Jude Hotchkiss (SOLD)

Con Abstract, 2021

66 × 60 cm
This painting was done wet in wet, on a scrap of polyester canvas that already had a failed portrait image. A palette of acrylic washes was prepared, and the brush went from one to the other so that the colours were mixed on the brush. One brush was used, attached to a long stick to give less control and more wobble in the lines and shapes. It was also painted upside down to disturb the clichés of face painting and bring a more random and irregular look.
While it is called a portrait it was in no way meant to be recognizable as anyone in particular, as I wanted to play with the properties of the face by extending and abstracting the features. It is meant to be a new person or humanoid even, an aberration of the human face which brings its own unique qualities, as faces are very interesting to us humans.
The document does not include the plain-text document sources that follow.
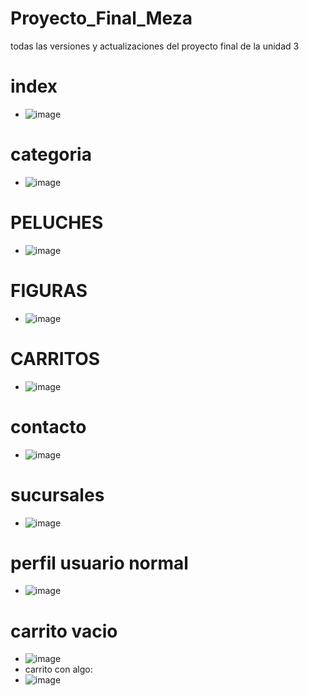 # Proyecto_Final_Meza
todas las versiones y actualizaciones del proyecto final de la unidad 3
# index
- ![image](https://github.com/user-attachments/assets/fc70f59b-7a13-4baa-801b-7957332f42e5)
# categoria
- ![image](https://github.com/user-attachments/assets/f55b0322-126d-4de8-ac15-b0872bf1f8b3)
# PELUCHES
- ![image](https://github.com/user-attachments/assets/d93087c6-9c2f-472a-9543-0b353a403c7b)
# FIGURAS
- ![image](https://github.com/user-attachments/assets/ab730def-a81d-42d7-87fe-1f3057c5ea63)
# CARRITOS
- ![image](https://github.com/user-attachments/assets/0cfa97b7-2765-434e-932f-862a42d13cfe)
# contacto
- ![image](https://github.com/user-attachments/assets/8a7e984e-f6e6-4803-8dae-092b1e5538bf)
# sucursales
- ![image](https://github.com/user-attachments/assets/85a634a4-79df-4bd3-899a-8c479d2a6d0a)


# perfil usuario normal
- ![image](https://github.com/user-attachments/assets/be9a7118-9927-463a-b178-a9287d083019)
# carrito vacio
- ![image](https://github.com/user-attachments/assets/0a107b0a-eea4-414b-a7e7-aba7714045ab)
- carrito con algo:
- ![image](https://github.com/user-attachments/assets/c5b4d74d-1e27-41c7-9349-b7f319c7b63b)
In painting over an existing image I was interested in how the paint would lie on this new medium of polyester, so was planning to throw the image away as it was just an experiment. The idea was to be fast, loose and totally uninhibited, so the red colour on the forehead for example was a mistake, it was meant to be pale pink, but strangely it seemed to fit well once done.
The face is derived from a digital sketch completed on a tablet last year. It has taken time to develop the painting techniques that suit replicating digital brush marks and colours, especially on a larger scale on canvas. This is the first successful paint sketch portrait completed, an image based on face studies of my partner Con, and one of a series of portraits done over the last two years, them being either representational or failed paintings.
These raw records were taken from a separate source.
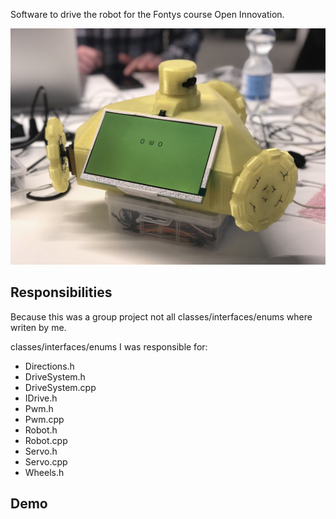 Software to drive the robot for the Fontys course Open Innovation.

![](https://raw.githubusercontent.com/Juulbl/oi-robot/master/media/images/image1.jpg)

## Responsibilities

Because this was a group project not all classes/interfaces/enums where writen by me.

classes/interfaces/enums I was responsible for:
- Directions.h
- DriveSystem.h
- DriveSystem.cpp
- IDrive.h
- Pwm.h
- Pwm.cpp
- Robot.h
- Robot.cpp
- Servo.h
- Servo.cpp
- Wheels.h

## Demo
I am interested in the extent to which the human face can be played with and distorted to express feeling and emotion. I need the image to have a human presence, but want to exaggerate that and am curious about what this results in and what the viewer can see and relate to but also bring to the image. While I have always done portraits of family over the years, they have been fairly rare, although always well received. Lockdown last year gave me the opportunity and impetus to try digital painting, and the series of family face studies that resulted were spontaneous and exciting. They showed a lot of potential for use as studies for larger paintings on canvas, but to my surprise this was much more difficult than I had anticipated. Mostly my work has been abstract over the last few years, which has given my mark making a freedom and spontaneity that is used to energise images. Cloudscapes and the threat of extreme weather on our environment and has been the inspiration for several years, and then recently landscapes and plenair tree studies have extended my interest in the fragility and resilience of our native forests. This has resulted in expanding the range of textures and lines in my work. So it is only now that I have felt able to use the digital sketches and a combination of weaker acrylic washes of paint, plus smooth polyester canvas has been the right medium for this.